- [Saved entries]
________

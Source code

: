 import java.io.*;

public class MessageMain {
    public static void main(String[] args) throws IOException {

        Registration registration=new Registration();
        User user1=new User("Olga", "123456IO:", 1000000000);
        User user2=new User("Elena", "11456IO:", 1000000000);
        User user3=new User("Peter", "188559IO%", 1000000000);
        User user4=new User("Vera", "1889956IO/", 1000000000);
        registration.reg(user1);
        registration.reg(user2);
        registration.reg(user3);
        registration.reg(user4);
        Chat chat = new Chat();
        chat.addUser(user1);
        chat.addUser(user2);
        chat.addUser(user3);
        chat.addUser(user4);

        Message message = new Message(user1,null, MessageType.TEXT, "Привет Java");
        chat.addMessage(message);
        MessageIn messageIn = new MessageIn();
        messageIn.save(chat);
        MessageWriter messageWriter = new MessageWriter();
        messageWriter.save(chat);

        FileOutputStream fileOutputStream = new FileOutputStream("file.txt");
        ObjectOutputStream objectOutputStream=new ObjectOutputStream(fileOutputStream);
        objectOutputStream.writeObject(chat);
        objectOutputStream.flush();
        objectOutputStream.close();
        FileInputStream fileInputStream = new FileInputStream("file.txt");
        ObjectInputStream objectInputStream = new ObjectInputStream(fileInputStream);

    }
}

________

- [PROBLEM TO WORK ON]
Beginning of the records through the line with "chat.addUser(user4);": return that span exactly and stop there.

- [OUTPUT FOR THIS TASK]
Source code

: import java.io.*;

public class MessageMain {
    public static void main(String[] args) throws IOException {

        Registration registration=new Registration();
        User user1=new User("Olga", "123456IO:", 1000000000);
        User user2=new User("Elena", "11456IO:", 1000000000);
        User user3=new User("Peter", "188559IO%", 1000000000);
        User user4=new User("Vera", "1889956IO/", 1000000000);
        registration.reg(user1);
        registration.reg(user2);
        registration.reg(user3);
        registration.reg(user4);
        Chat chat = new Chat();
        chat.addUser(user1);
        chat.addUser(user2);
        chat.addUser(user3);
        chat.addUser(user4);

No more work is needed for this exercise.